» Work to complete
Within the records that follow, restate exactly the lines from the line with "resolution of include" down to the line with "Goals for mechanism", including both. Omit the pictures.

(Data in this exercise Opens)

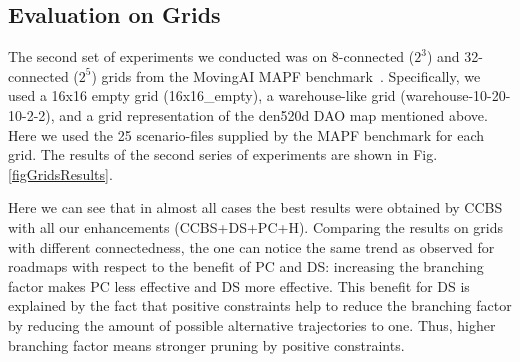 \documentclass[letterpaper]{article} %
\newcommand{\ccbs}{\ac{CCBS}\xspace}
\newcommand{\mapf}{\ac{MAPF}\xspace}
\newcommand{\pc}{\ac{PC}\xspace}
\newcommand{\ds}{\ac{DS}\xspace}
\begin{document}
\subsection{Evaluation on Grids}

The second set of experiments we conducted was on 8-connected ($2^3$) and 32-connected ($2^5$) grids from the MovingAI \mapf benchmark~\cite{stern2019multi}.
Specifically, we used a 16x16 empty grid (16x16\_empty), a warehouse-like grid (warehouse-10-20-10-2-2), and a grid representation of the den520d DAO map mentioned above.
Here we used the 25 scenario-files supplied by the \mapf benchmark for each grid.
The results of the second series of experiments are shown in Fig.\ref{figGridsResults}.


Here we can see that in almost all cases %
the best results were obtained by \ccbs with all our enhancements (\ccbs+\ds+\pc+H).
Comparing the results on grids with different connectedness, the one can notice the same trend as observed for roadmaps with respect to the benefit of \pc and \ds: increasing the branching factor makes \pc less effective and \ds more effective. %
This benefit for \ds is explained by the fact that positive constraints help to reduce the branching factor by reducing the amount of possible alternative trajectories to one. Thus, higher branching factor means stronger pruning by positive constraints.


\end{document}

(Data in this exercise Closes)
(Data in this exercise Opens)

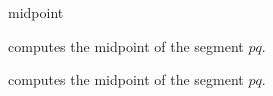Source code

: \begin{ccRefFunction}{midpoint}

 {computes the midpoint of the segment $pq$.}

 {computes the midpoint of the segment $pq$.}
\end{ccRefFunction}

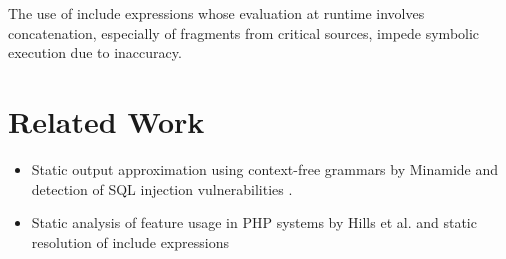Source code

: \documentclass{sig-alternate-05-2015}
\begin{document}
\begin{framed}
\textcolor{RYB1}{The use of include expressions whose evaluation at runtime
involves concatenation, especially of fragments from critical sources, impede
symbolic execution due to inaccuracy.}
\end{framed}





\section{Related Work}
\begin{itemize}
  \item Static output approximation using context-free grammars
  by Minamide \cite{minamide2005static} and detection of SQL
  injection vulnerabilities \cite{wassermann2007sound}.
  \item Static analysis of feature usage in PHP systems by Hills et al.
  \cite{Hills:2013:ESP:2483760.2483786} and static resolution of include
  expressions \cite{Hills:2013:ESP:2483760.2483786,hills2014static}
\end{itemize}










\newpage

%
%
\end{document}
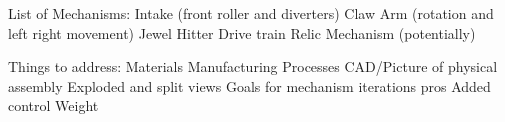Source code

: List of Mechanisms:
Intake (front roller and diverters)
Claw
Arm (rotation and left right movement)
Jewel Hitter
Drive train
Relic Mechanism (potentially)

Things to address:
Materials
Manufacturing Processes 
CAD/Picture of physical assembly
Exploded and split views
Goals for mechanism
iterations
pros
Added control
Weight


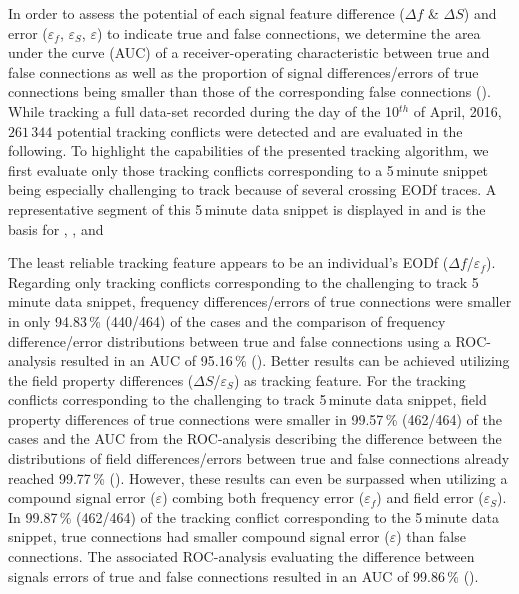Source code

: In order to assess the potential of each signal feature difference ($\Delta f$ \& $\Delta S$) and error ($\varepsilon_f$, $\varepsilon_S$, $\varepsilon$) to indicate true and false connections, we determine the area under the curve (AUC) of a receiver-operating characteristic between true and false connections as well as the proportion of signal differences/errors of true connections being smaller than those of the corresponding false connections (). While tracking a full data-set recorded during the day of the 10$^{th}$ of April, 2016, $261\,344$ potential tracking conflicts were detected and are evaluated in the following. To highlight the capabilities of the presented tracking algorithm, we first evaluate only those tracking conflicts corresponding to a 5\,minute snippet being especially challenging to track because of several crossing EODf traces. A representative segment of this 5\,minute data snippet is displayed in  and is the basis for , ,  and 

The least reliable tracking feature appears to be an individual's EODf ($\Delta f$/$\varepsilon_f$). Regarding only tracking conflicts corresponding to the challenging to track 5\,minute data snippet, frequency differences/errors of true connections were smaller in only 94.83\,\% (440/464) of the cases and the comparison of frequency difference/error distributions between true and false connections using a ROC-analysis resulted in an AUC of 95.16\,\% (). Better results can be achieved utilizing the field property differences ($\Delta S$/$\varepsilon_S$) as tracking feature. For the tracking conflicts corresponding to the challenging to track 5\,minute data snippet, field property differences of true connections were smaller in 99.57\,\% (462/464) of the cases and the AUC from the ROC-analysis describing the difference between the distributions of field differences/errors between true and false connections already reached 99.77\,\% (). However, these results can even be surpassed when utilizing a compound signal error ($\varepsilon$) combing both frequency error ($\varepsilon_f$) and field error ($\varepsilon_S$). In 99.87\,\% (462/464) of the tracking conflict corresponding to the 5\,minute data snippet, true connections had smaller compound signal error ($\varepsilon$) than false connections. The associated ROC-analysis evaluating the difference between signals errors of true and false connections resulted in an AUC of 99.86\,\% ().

(Data in this exercise Closes)
(Data in this exercise Opens)

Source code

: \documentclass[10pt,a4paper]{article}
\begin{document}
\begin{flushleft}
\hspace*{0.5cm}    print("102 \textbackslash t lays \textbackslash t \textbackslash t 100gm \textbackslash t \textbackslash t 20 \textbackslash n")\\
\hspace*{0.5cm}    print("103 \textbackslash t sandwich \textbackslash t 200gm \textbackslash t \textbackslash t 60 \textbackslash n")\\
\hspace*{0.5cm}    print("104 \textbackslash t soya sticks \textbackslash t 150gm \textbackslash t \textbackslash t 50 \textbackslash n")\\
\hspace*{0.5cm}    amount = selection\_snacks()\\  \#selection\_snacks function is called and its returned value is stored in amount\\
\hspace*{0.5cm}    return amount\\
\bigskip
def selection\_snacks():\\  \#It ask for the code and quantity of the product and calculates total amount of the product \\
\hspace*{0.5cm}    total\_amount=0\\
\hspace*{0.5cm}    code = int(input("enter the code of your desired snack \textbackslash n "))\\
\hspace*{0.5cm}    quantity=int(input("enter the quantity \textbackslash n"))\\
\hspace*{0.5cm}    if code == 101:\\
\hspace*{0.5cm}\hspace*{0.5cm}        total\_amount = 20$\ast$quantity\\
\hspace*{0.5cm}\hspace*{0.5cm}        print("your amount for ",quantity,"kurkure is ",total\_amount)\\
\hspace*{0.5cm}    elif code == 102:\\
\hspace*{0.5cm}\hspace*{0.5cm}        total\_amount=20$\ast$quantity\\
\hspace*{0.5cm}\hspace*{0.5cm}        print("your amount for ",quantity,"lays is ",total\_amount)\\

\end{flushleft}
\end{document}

(Data in this exercise Closes)

» Response area
  \cite{Hills:2013:ESP:2483760.2483786} and static resolution of include
  expressions \cite{Hills:2013:ESP:2483760.2483786,hills2014static}
\end{itemize}










\newpage

%
%
\end{document}
Source code

: List of Mechanisms:
Intake (front roller and diverters)
Claw
Arm (rotation and left right movement)
Jewel Hitter
Drive train
Relic Mechanism (potentially)

Things to address:
Materials
Manufacturing Processes 
CAD/Picture of physical assembly
Exploded and split views
Goals for mechanism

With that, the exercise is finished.